▶ _Problem details_
Where a record contains a picture, omit the picture and repeat the rest exactly.

▶ _Supplied information_

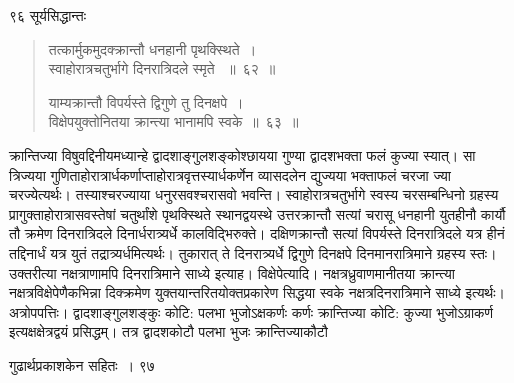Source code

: \documentclass[11pt, openany]{book}
\begin{document}
\noindent ९६ \hspace{4cm} सूर्यसिद्धान्तः 
\vspace{1cm}
\begin{quote}

 {\ssi तत्कार्मुकमुदक्क्रान्तौ धनहानी पृथक्स्थिते~।\\ 
स्वाहोरात्रचतुर्भागे दिनरात्रिदले स्मृते ~॥~६२~॥

याम्यक्रान्तौ विपर्यस्ते द्विगुणे तु दिनक्षपे~।\\
विक्षेपयुक्तोनितया क्रान्त्या भानामपि स्वके~॥~६३~॥}
\end{quote}
\begin{sloppypar}
 क्रान्तिज्या विषुवद्दिनीयमध्यान्हे द्वादशाङ्गुलशङ्कोश्छायया गुण्या द्वादशभक्ता फलं कुज्या स्यात्। सा त्रिज्यया गुणिताहोरात्रार्धकर्णाप्ताहोरात्रवृत्तस्यार्धकर्णेन व्यासदलेन द्युज्यया भक्ताफलं चरजा ज्या चरज्येत्यर्थः। तस्याश्चरज्याया धनुरसवश्चरासवो भवन्ति। स्वाहोरात्रचतुर्भागे स्वस्य चरसम्बन्धिनो ग्रहस्य प्रागुक्ताहोरात्रासवस्तेषां चतुर्थांशे पृथक्स्थिते स्थानद्वयस्थे उत्तरक्रान्तौ सत्यां चरासू धनहानी युतहीनौ कार्यौ तौ क्रमेण दिनरात्रिदले दिनार्धरात्र्यर्धे कालविद्भिरुक्ते। दक्षिणक्रान्तौ सत्यां विपर्यस्ते दिनरात्रिदले यत्र हीनं तद्दिनार्धं यत्र युतं तद्रात्र्यर्धमित्यर्थः। तुकारात् ते दिनरात्र्यर्धे द्विगुणे दिनक्षपे दिनमानरात्रिमाने ग्रहस्य स्तः। उक्तरीत्या नक्षत्राणामपि दिनरात्रिमाने साध्ये इत्याह। विक्षेपेत्यादि। नक्षत्रध्रुवाणमानीतया क्रान्त्या नक्षत्रविक्षेपेणैकभिन्ना दिक्क्रमेण युक्तयान्तरितयोक्तप्रकारेण सिद्धया स्वके नक्षत्रदिनरात्रिमाने साध्ये इत्यर्थः। अत्रोपपत्तिः। द्वादशाङ्गुलशङ्कुः कोटि: पलभा भुजोऽक्षकर्णः कर्णः क्रान्तिज्या कोटि: कुज्या भुजोऽग्राकर्ण इत्यक्षक्षेत्रद्वयं प्रसिद्धम्। तत्र द्वादशकोटौ पलभा भुजः क्रान्तिज्याकौटौ
\end{sloppypar}


\newpage


\hspace{3cm}   गुढार्थप्रकाशकेन सहितः~। \hfill ९७
\vspace{1cm}
\end{document}
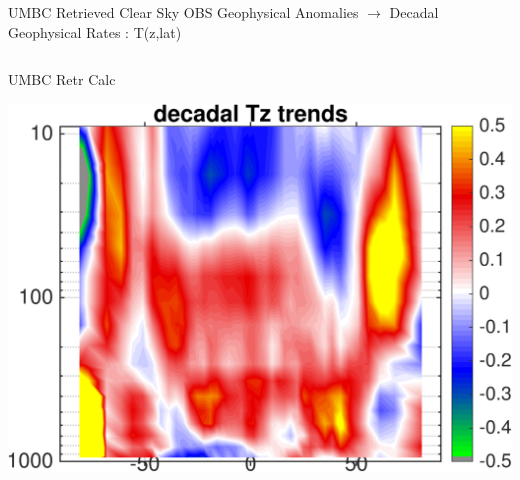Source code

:\documentclass[10pt,t]{beamer}
\begin{document}
\begin{frame}{UMBC Retrieved Clear Sky OBS Geophysical Anomalies $\rightarrow$ Decadal Geophysical Rates : T(z,lat)}
\begin{columns}
\begin{column}{0.45\columnwidth}
\begin{block}{\footnotesize UMBC Retr Calc}
\vspace{-0.1in}
\begin{center}
\includegraphics[width=\linewidth]{Figs/ClearAnom/umbc_clr_retr_cal_wv_rate_200209_201808.png}
\end{center}
\end{block}
\end{column}
\end{columns}

\end{frame}

\end{document}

▶ _Task result_
Source code

: \documentclass[11pt, openany]{book}
\begin{document}
\noindent ९६ \hspace{4cm} सूर्यसिद्धान्तः 
\vspace{1cm}
\begin{quote}

 {\ssi तत्कार्मुकमुदक्क्रान्तौ धनहानी पृथक्स्थिते~।\\ 
स्वाहोरात्रचतुर्भागे दिनरात्रिदले स्मृते ~॥~६२~॥

याम्यक्रान्तौ विपर्यस्ते द्विगुणे तु दिनक्षपे~।\\
विक्षेपयुक्तोनितया क्रान्त्या भानामपि स्वके~॥~६३~॥}
\end{quote}
\begin{sloppypar}
 क्रान्तिज्या विषुवद्दिनीयमध्यान्हे द्वादशाङ्गुलशङ्कोश्छायया गुण्या द्वादशभक्ता फलं कुज्या स्यात्। सा त्रिज्यया गुणिताहोरात्रार्धकर्णाप्ताहोरात्रवृत्तस्यार्धकर्णेन व्यासदलेन द्युज्यया भक्ताफलं चरजा ज्या चरज्येत्यर्थः। तस्याश्चरज्याया धनुरसवश्चरासवो भवन्ति। स्वाहोरात्रचतुर्भागे स्वस्य चरसम्बन्धिनो ग्रहस्य प्रागुक्ताहोरात्रासवस्तेषां चतुर्थांशे पृथक्स्थिते स्थानद्वयस्थे उत्तरक्रान्तौ सत्यां चरासू धनहानी युतहीनौ कार्यौ तौ क्रमेण दिनरात्रिदले दिनार्धरात्र्यर्धे कालविद्भिरुक्ते। दक्षिणक्रान्तौ सत्यां विपर्यस्ते दिनरात्रिदले यत्र हीनं तद्दिनार्धं यत्र युतं तद्रात्र्यर्धमित्यर्थः। तुकारात् ते दिनरात्र्यर्धे द्विगुणे दिनक्षपे दिनमानरात्रिमाने ग्रहस्य स्तः। उक्तरीत्या नक्षत्राणामपि दिनरात्रिमाने साध्ये इत्याह। विक्षेपेत्यादि। नक्षत्रध्रुवाणमानीतया क्रान्त्या नक्षत्रविक्षेपेणैकभिन्ना दिक्क्रमेण युक्तयान्तरितयोक्तप्रकारेण सिद्धया स्वके नक्षत्रदिनरात्रिमाने साध्ये इत्यर्थः। अत्रोपपत्तिः। द्वादशाङ्गुलशङ्कुः कोटि: पलभा भुजोऽक्षकर्णः कर्णः क्रान्तिज्या कोटि: कुज्या भुजोऽग्राकर्ण इत्यक्षक्षेत्रद्वयं प्रसिद्धम्। तत्र द्वादशकोटौ पलभा भुजः क्रान्तिज्याकौटौ
\end{sloppypar}


\newpage


\hspace{3cm}   गुढार्थप्रकाशकेन सहितः~। \hfill ९७
\vspace{1cm}
\end{document}
Source code

:\documentclass[10pt,t]{beamer}
\begin{document}
\begin{frame}{UMBC Retrieved Clear Sky OBS Geophysical Anomalies $\rightarrow$ Decadal Geophysical Rates : T(z,lat)}
\begin{columns}
\begin{column}{0.45\columnwidth}
\begin{block}{\footnotesize UMBC Retr Calc}
\vspace{-0.1in}
\begin{center}
\includegraphics[width=\linewidth]{Figs/ClearAnom/umbc_clr_retr_cal_wv_rate_200209_201808.png}
\end{center}
\end{block}
\end{column}
\end{columns}

\end{frame}

\end{document}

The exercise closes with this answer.